Here, the defendants established, prima facie, that they did not owe a special duty of care to the plaintiff (see Koyko v City of New York, 189 A.D.3d at 812; Morgan-Word v New York City Dept. of Educ., 161 A.D.3d at 1068; Destefano v City of New York, 149 A.D.3d at 698). The defendants' submissions demonstrated that they did not voluntarily assume a duty toward the plaintiff. The defendants did not make any promises to the plaintiff or take any actions regarding security protocols in the school that amounted to an affirmative undertaking of protection by them on her behalf, nor could the plaintiff have justifiably relied on any such actions (see Vitale v City of New York, 60 N.Y.2d at 863; Wilson v New York City Board of Education, 167 A.D.3d at 821; Morgan-Word v New York City Dept. of Educ., 161 A.D.3d at 1068). Notably, the plaintiff testified at her deposition that she had no reason to fear the student who allegedly assaulted her. The plaintiff also testified that, prior to the incident, the student had never made any threats toward her and she never asked the school to provide her with protection from the student. Moreover, the defendants did not take positive direction and control in the face of a known, blatant, and dangerous safety violation (see Sutton v City of New York, 119 A.D.3d 851, 852-853).

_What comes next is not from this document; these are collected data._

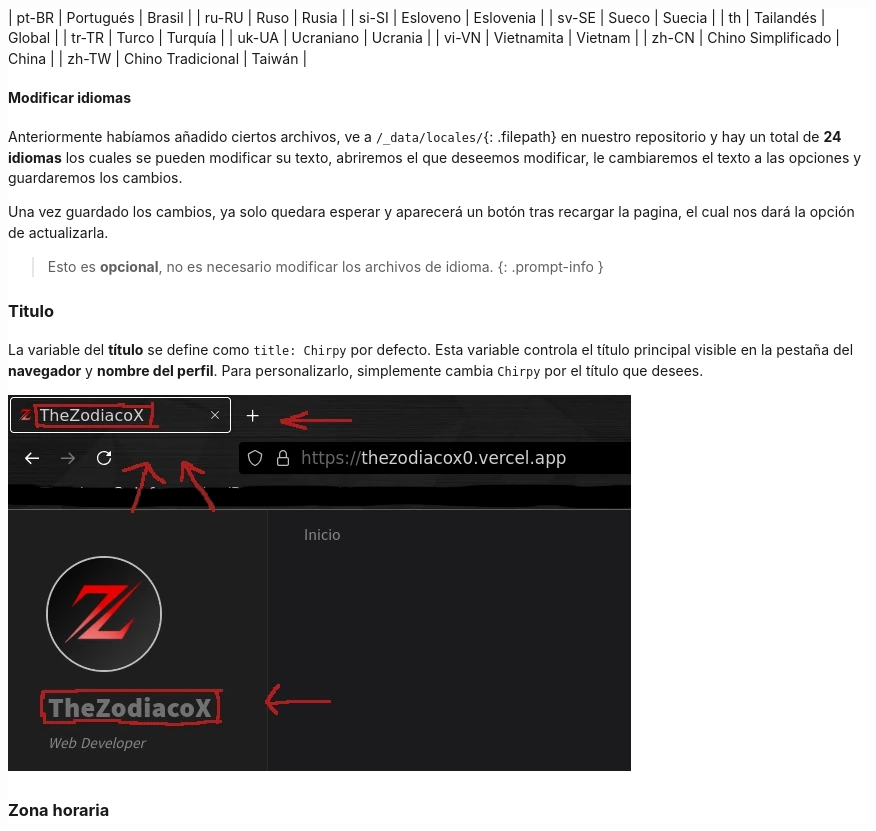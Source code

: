 | pt-BR      | Portugués          | Brasil          |
| ru-RU      | Ruso               | Rusia           |
| si-SI      | Esloveno           | Eslovenia       |
| sv-SE      | Sueco              | Suecia          |
| th         | Tailandés          | Global          |
| tr-TR      | Turco              | Turquía         |
| uk-UA      | Ucraniano          | Ucrania         |
| vi-VN      | Vietnamita         | Vietnam         |
| zh-CN      | Chino Simplificado | China           |
| zh-TW      | Chino Tradicional  | Taiwán          |

#### Modificar idiomas

Anteriormente habíamos añadido ciertos archivos, ve a `/_data/locales/`{: .filepath} en nuestro repositorio y hay un total de **24 idiomas** los cuales se pueden modificar su texto, abriremos el que deseemos modificar, le cambiaremos el texto a las opciones y guardaremos los cambios.

Una vez guardado los cambios, ya solo quedara esperar y aparecerá un botón tras recargar la pagina, el cual nos dará la opción de actualizarla.

> Esto es **opcional**, no es necesario modificar los archivos de idioma.
{: .prompt-info }
### Titulo

La variable del **título** se define como `title: Chirpy` por defecto. Esta variable controla el título principal visible en la pestaña del **navegador** y **nombre del perfil**. Para personalizarlo, simplemente cambia `Chirpy` por el título que desees.

![Imagen](/assets/img/post-jekyll-01/title.webp)
### Zona horaria 
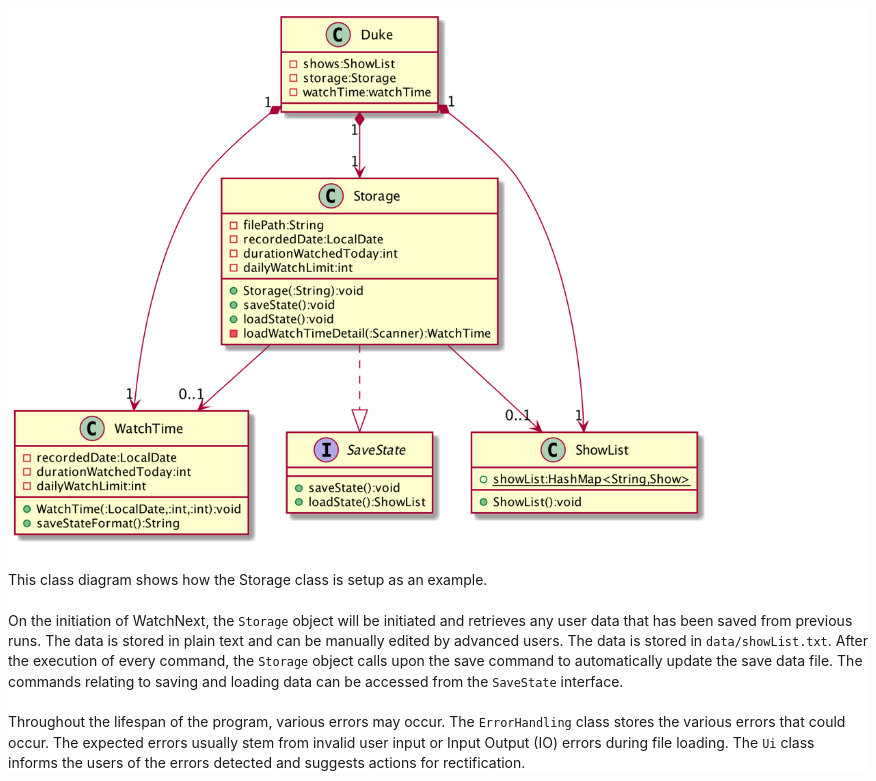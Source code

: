 <img src = "images/storageDG/StorageClassDiagram.png" width = "700"> <br><br>
This class diagram shows how the Storage class is setup as an example.<br>
<br>On the initiation of WatchNext, the `Storage` object will be initiated and retrieves any user data that has been saved from previous runs. The data is stored in plain text and can be manually edited by advanced users. The data is stored in `data/showList.txt`. After the execution of every command, the `Storage` object calls upon the save command to automatically update the save data file. The commands relating to saving and loading data can be accessed from the `SaveState` interface.<br>
<br>Throughout the lifespan of the program, various errors may occur. The `ErrorHandling` class stores the various errors that could occur. The expected errors usually stem from invalid user input or Input Output (IO) errors during file loading. The `Ui` class informs the users of the errors detected and suggests actions for rectification. <br>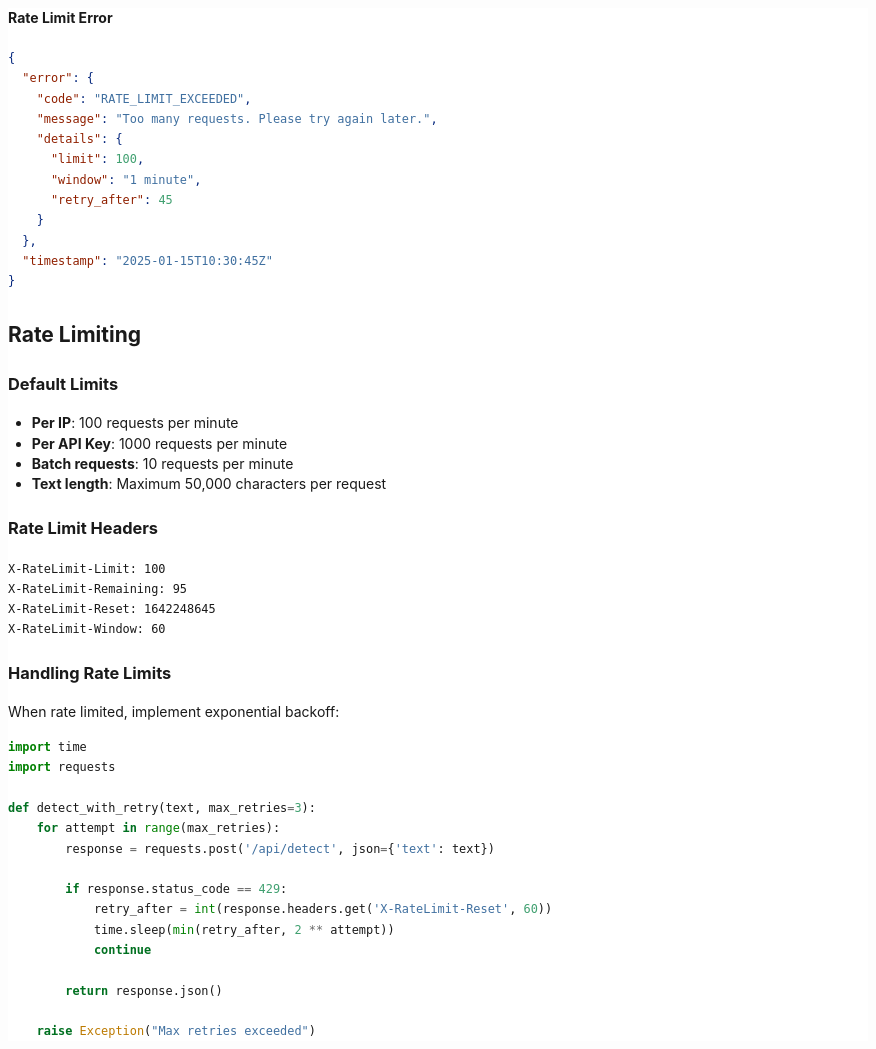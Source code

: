 #### Rate Limit Error
```json
{
  "error": {
    "code": "RATE_LIMIT_EXCEEDED", 
    "message": "Too many requests. Please try again later.",
    "details": {
      "limit": 100,
      "window": "1 minute",
      "retry_after": 45
    }
  },
  "timestamp": "2025-01-15T10:30:45Z"
}
```

## Rate Limiting

### Default Limits
- **Per IP**: 100 requests per minute
- **Per API Key**: 1000 requests per minute
- **Batch requests**: 10 requests per minute
- **Text length**: Maximum 50,000 characters per request

### Rate Limit Headers
```http
X-RateLimit-Limit: 100
X-RateLimit-Remaining: 95
X-RateLimit-Reset: 1642248645
X-RateLimit-Window: 60
```

### Handling Rate Limits
When rate limited, implement exponential backoff:

```python
import time
import requests

def detect_with_retry(text, max_retries=3):
    for attempt in range(max_retries):
        response = requests.post('/api/detect', json={'text': text})
        
        if response.status_code == 429:
            retry_after = int(response.headers.get('X-RateLimit-Reset', 60))
            time.sleep(min(retry_after, 2 ** attempt))
            continue
            
        return response.json()
    
    raise Exception("Max retries exceeded")
```
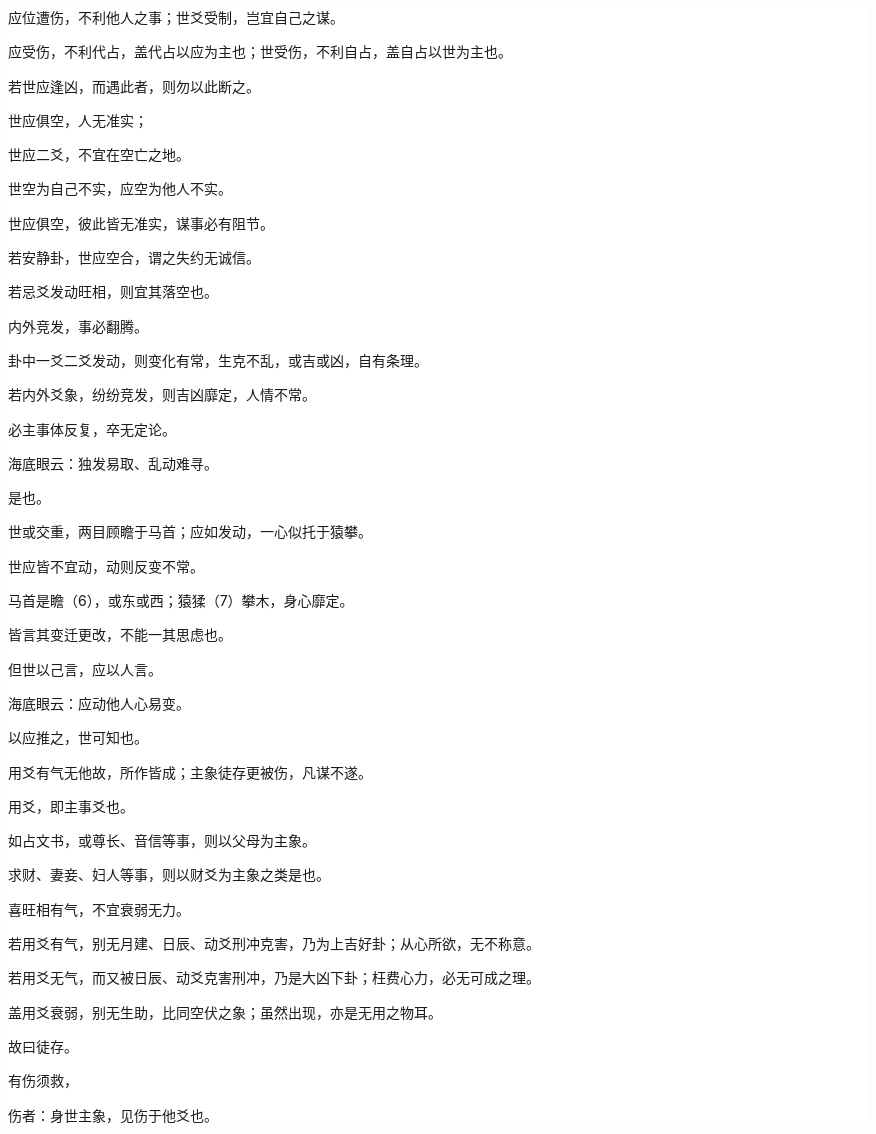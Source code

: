 应位遭伤，不利他人之事；世爻受制，岂宜自己之谋。

应受伤，不利代占，盖代占以应为主也；世受伤，不利自占，盖自占以世为主也。

若世应逢凶，而遇此者，则勿以此断之。

世应俱空，人无准实；

世应二爻，不宜在空亡之地。

世空为自己不实，应空为他人不实。

世应俱空，彼此皆无准实，谋事必有阻节。

若安静卦，世应空合，谓之失约无诚信。

若忌爻发动旺相，则宜其落空也。

内外竞发，事必翻腾。

卦中一爻二爻发动，则变化有常，生克不乱，或吉或凶，自有条理。

若内外爻象，纷纷竞发，则吉凶靡定，人情不常。

必主事体反复，卒无定论。

海底眼云：独发易取、乱动难寻。

是也。

世或交重，两目顾瞻于马首；应如发动，一心似托于猿攀。

世应皆不宜动，动则反变不常。

马首是瞻（6），或东或西；猿猱（7）攀木，身心靡定。

皆言其变迁更改，不能一其思虑也。

但世以己言，应以人言。

海底眼云：应动他人心易变。

以应推之，世可知也。

用爻有气无他故，所作皆成；主象徒存更被伤，凡谋不遂。

用爻，即主事爻也。

如占文书，或尊长、音信等事，则以父母为主象。

求财、妻妾、妇人等事，则以财爻为主象之类是也。

喜旺相有气，不宜衰弱无力。

若用爻有气，别无月建、日辰、动爻刑冲克害，乃为上吉好卦；从心所欲，无不称意。

若用爻无气，而又被日辰、动爻克害刑冲，乃是大凶下卦；枉费心力，必无可成之理。

盖用爻衰弱，别无生助，比同空伏之象；虽然出现，亦是无用之物耳。

故曰徒存。

有伤须救，

伤者：身世主象，见伤于他爻也。
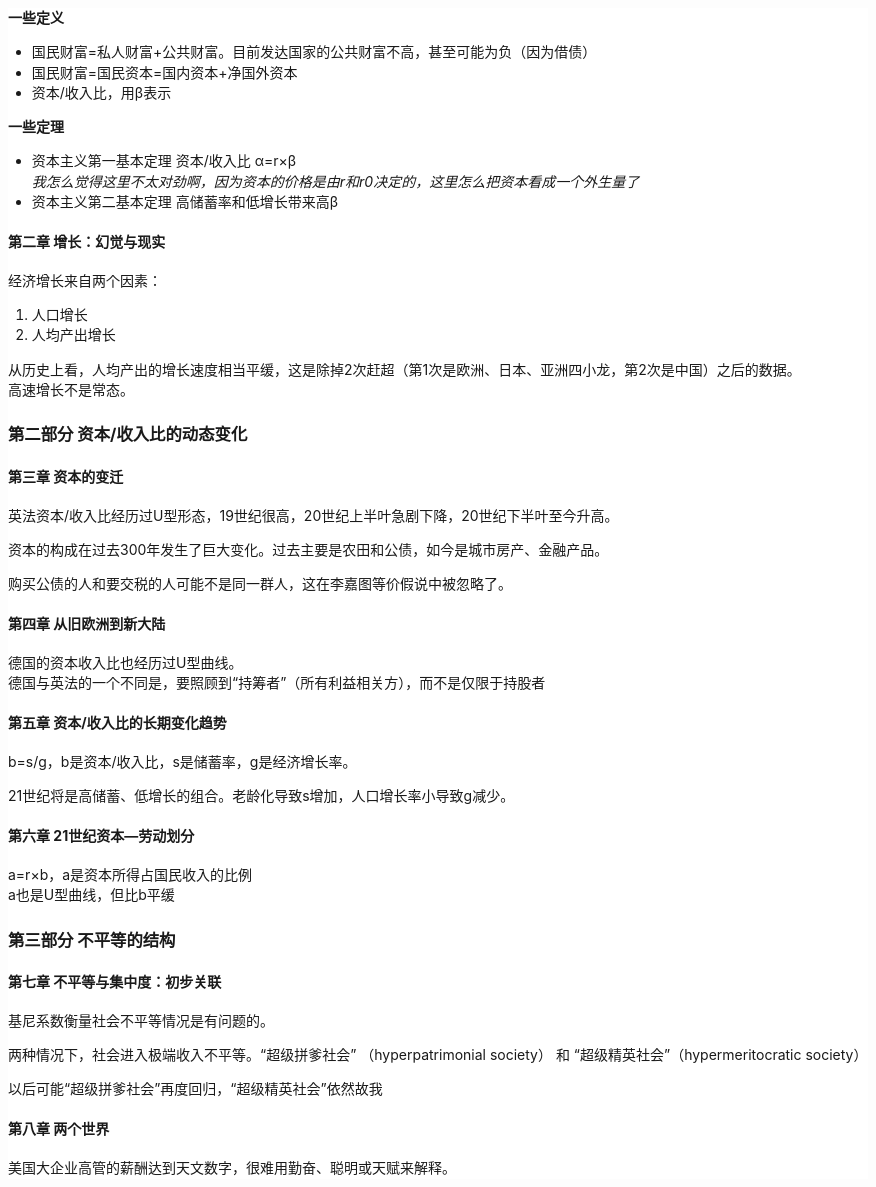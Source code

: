**一些定义**
- 国民财富=私人财富+公共财富。目前发达国家的公共财富不高，甚至可能为负（因为借债）
- 国民财富=国民资本=国内资本+净国外资本
- 资本/收入比，用β表示

**一些定理**
- 资本主义第一基本定理 资本/收入比 α=r×β  
*我怎么觉得这里不太对劲啊，因为资本的价格是由r和r0决定的，这里怎么把资本看成一个外生量了*  
- 资本主义第二基本定理 高储蓄率和低增长带来高β

#### 第二章 增长：幻觉与现实
经济增长来自两个因素：
1. 人口增长
2. 人均产出增长

从历史上看，人均产出的增长速度相当平缓，这是除掉2次赶超（第1次是欧洲、日本、亚洲四小龙，第2次是中国）之后的数据。  
高速增长不是常态。
### 第二部分 资本/收入比的动态变化
#### 第三章 资本的变迁

英法资本/收入比经历过U型形态，19世纪很高，20世纪上半叶急剧下降，20世纪下半叶至今升高。  

资本的构成在过去300年发生了巨大变化。过去主要是农田和公债，如今是城市房产、金融产品。  

购买公债的人和要交税的人可能不是同一群人，这在李嘉图等价假说中被忽略了。

#### 第四章 从旧欧洲到新大陆
德国的资本收入比也经历过U型曲线。  
德国与英法的一个不同是，要照顾到“持筹者”（所有利益相关方），而不是仅限于持股者


#### 第五章 资本/收入比的长期变化趋势

b=s/g，b是资本/收入比，s是储蓄率，g是经济增长率。  

21世纪将是高储蓄、低增长的组合。老龄化导致s增加，人口增长率小导致g减少。


#### 第六章 21世纪资本—劳动划分

a=r×b，a是资本所得占国民收入的比例  
a也是U型曲线，但比b平缓  



### 第三部分 不平等的结构
#### 第七章 不平等与集中度：初步关联
基尼系数衡量社会不平等情况是有问题的。

两种情况下，社会进入极端收入不平等。“超级拼爹社会” （hyperpatrimonial society） 和 “超级精英社会”（hypermeritocratic society）  

以后可能“超级拼爹社会”再度回归，“超级精英社会”依然故我
#### 第八章 两个世界

美国大企业高管的薪酬达到天文数字，很难用勤奋、聪明或天赋来解释。  
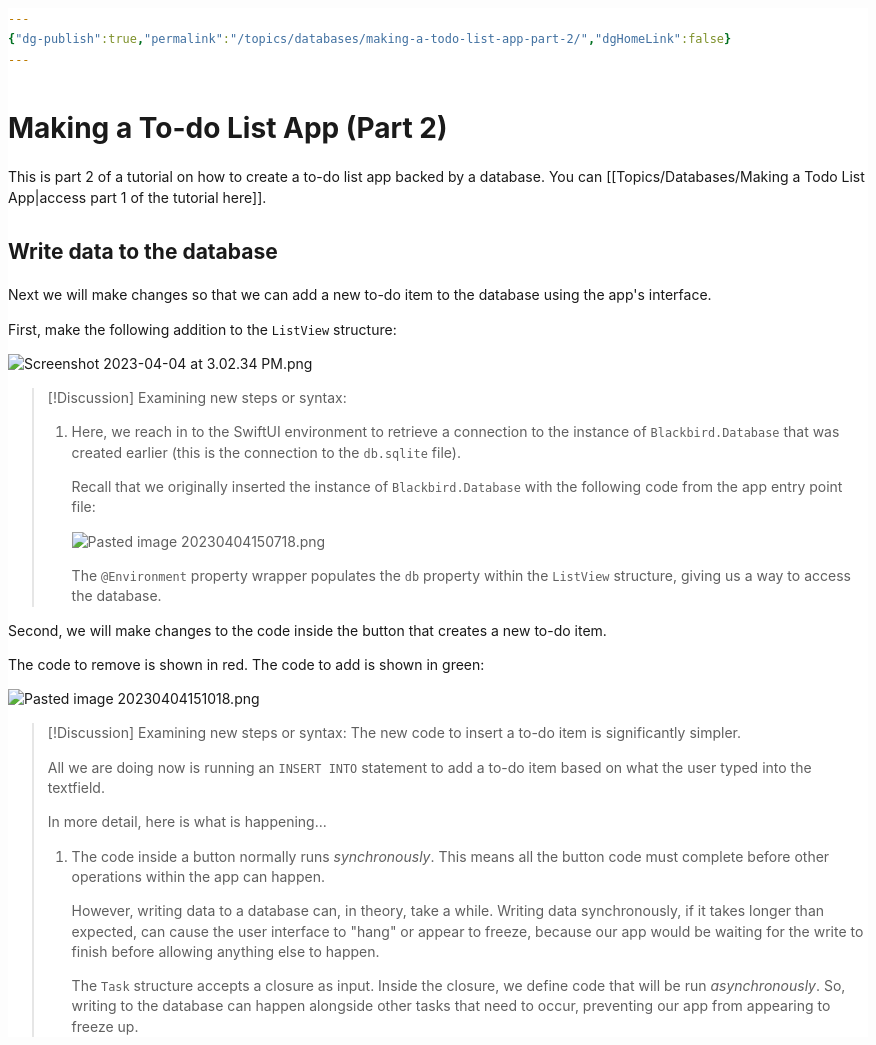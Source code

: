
 ```yaml
---
{"dg-publish":true,"permalink":"/topics/databases/making-a-todo-list-app-part-2/","dgHomeLink":false}
---
```


# Making a To-do List App (Part 2)

This is part 2 of a tutorial on how to create a to-do list app backed by a database. You can [[Topics/Databases/Making a Todo List App\|access part 1 of the tutorial here]].

## Write data to the database

Next we will make changes so that we can add a new to-do item to the database using the app's interface.

First, make the following addition to the `ListView` structure:

![Screenshot 2023-04-04 at 3.02.34 PM.png](/img/user/Attachments/Screenshot%202023-04-04%20at%203.02.34%20PM.png)

> [!Discussion]
> Examining new steps or syntax:
> 1. Here, we reach in to the SwiftUI environment to retrieve a connection to the instance of `Blackbird.Database` that was created earlier (this is the connection to the `db.sqlite` file).
>    
>    Recall that we originally inserted the instance of `Blackbird.Database` with the following code from the app entry point file:
>    
>    ![Pasted image 20230404150718.png](/img/user/Attachments/Pasted%20image%2020230404150718.png)
>    
>    The `@Environment` property wrapper populates the `db` property within the `ListView`  structure, giving us a way to access the database.

Second, we will make changes to the code inside the button that creates a new to-do item.

The code to remove is shown in red. The code to add is shown in green:

![Pasted image 20230404151018.png](/img/user/Attachments/Pasted%20image%2020230404151018.png)

> [!Discussion]
> Examining new steps or syntax:
> The new code to insert a to-do item is significantly simpler.
> 
> All we are doing now is running an `INSERT INTO` statement to add a to-do item based on what the user typed into the textfield.
> 
> In more detail, here is what is happening...
> 
> 1. The code inside a button normally runs *synchronously*. This means all the button code must complete before other operations within the app can happen.
>    
>    However, writing data to a database can, in theory, take a while. Writing data synchronously, if it takes longer than expected, can cause the user interface to "hang" or appear to freeze, because our app would be waiting for the write to finish before allowing anything else to happen.
>    
>    The `Task` structure accepts a closure as input. Inside the closure, we define code that will be run *asynchronously*. So, writing to the database can happen alongside other tasks that need to occur, preventing our app from appearing to freeze up.
>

In opposition, the plaintiff failed to raise a triable issue of fact.
Since the defendants did not owe the plaintiff a special duty of care, we need not consider whether the governmental function immunity defense applies (see Brumer v City of New York, 132 A.D.3d 795, 797; Sutton v City of New York, 119 A.D.3d at 853).
Accordingly, the Supreme Court should have granted the defendants' motion for summary judgment dismissing the complaint.
IANNACCI, J.P., CHRISTOPHER, GENOVESI and WARHIT, JJ., concur.